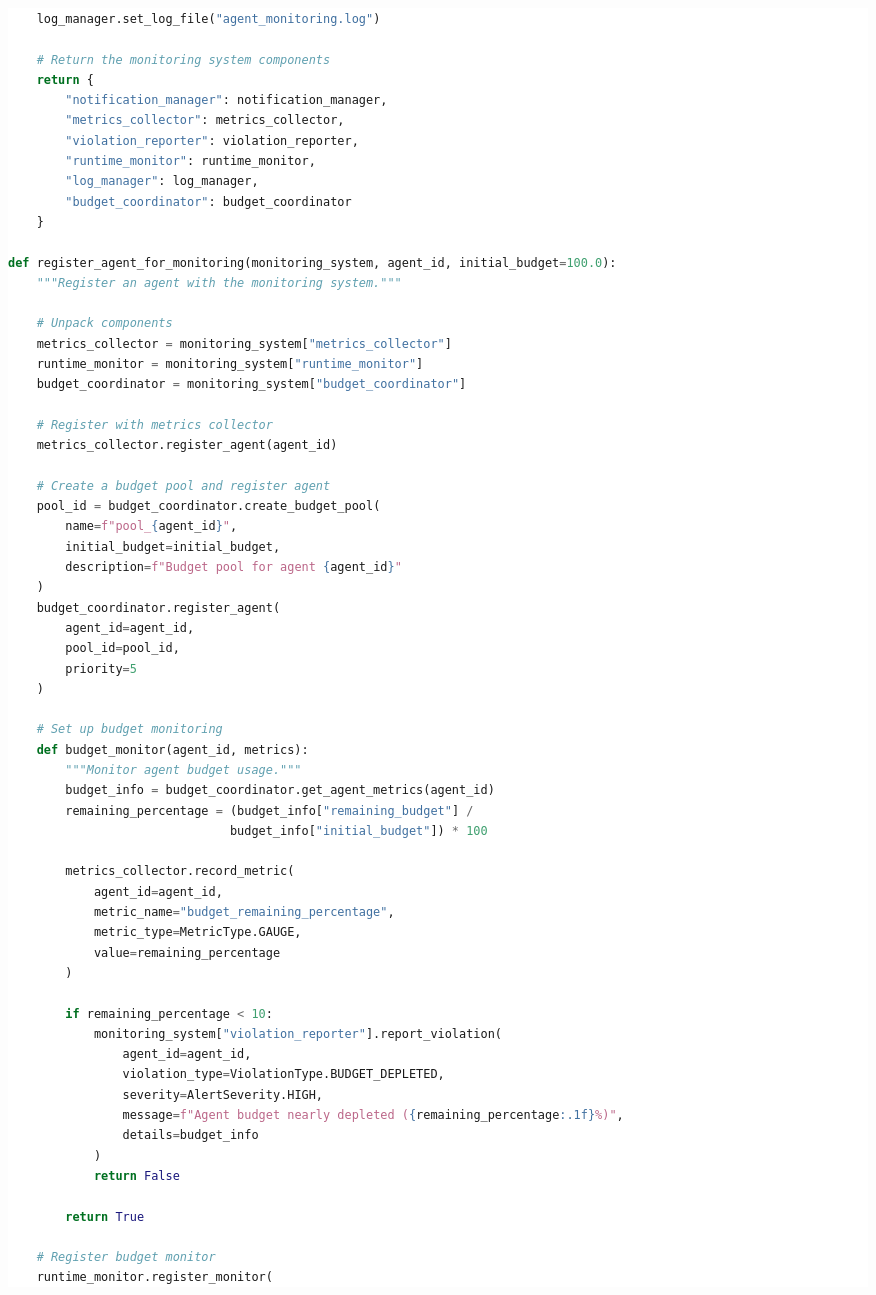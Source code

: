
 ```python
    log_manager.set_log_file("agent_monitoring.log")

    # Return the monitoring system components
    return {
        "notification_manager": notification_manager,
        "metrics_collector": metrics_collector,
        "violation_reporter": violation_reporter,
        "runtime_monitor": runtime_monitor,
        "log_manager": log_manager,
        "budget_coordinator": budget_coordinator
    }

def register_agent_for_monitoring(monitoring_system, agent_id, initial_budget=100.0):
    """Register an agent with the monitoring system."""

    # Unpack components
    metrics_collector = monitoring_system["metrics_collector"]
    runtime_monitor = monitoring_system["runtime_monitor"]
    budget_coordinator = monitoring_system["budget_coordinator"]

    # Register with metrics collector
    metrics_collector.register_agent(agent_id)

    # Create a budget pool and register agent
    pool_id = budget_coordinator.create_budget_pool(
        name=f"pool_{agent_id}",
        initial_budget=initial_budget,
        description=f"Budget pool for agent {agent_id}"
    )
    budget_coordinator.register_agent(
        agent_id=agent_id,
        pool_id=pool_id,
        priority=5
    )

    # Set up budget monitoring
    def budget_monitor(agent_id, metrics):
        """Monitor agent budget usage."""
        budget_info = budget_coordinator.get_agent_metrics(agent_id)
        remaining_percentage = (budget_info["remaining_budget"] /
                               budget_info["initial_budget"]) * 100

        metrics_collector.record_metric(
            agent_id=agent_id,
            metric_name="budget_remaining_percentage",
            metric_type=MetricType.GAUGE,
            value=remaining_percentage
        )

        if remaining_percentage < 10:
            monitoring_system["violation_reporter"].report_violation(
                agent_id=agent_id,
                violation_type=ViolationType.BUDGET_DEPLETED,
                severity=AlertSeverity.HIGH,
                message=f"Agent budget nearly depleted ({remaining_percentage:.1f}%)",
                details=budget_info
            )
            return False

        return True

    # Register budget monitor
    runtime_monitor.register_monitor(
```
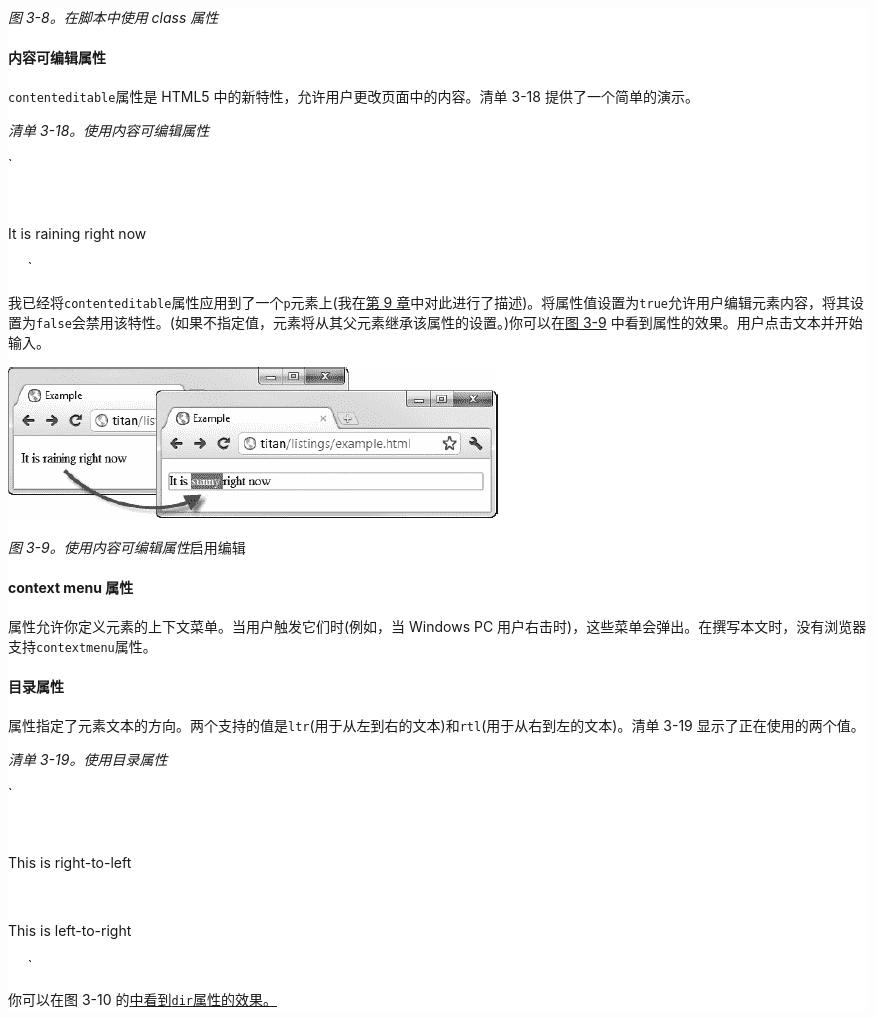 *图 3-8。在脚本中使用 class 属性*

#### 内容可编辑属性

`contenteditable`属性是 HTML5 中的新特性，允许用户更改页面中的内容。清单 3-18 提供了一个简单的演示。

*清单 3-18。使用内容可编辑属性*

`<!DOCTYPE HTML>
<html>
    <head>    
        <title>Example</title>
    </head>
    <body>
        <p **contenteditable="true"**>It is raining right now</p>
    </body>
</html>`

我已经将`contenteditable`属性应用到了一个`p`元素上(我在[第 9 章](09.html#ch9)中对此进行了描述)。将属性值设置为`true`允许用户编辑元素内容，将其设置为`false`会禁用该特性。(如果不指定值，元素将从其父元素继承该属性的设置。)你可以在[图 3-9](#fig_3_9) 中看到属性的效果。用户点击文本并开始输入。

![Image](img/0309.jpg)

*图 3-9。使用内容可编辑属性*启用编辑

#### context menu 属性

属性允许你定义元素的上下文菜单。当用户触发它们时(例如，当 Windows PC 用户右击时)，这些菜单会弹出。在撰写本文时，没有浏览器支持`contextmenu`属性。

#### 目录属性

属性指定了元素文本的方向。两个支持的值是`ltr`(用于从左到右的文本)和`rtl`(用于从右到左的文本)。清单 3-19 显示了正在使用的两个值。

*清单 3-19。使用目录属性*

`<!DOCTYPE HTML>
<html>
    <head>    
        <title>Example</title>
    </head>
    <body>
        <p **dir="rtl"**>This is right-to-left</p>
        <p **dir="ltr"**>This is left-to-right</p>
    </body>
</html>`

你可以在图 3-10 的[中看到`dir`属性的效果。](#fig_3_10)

----

Set the pictures aside and transcribe exactly the stretch of lines above, beginning with the one holding "3-8。在脚本中使用 class 属性*" and ending with the one holding "raining right now</p>".

 *图 3-8。在脚本中使用 class 属性*

#### 内容可编辑属性

`contenteditable`属性是 HTML5 中的新特性，允许用户更改页面中的内容。清单 3-18 提供了一个简单的演示。

*清单 3-18。使用内容可编辑属性*

`<!DOCTYPE HTML>
<html>
    <head>    
        <title>Example</title>
    </head>
    <body>
        <p **contenteditable="true"**>It is raining right now</p>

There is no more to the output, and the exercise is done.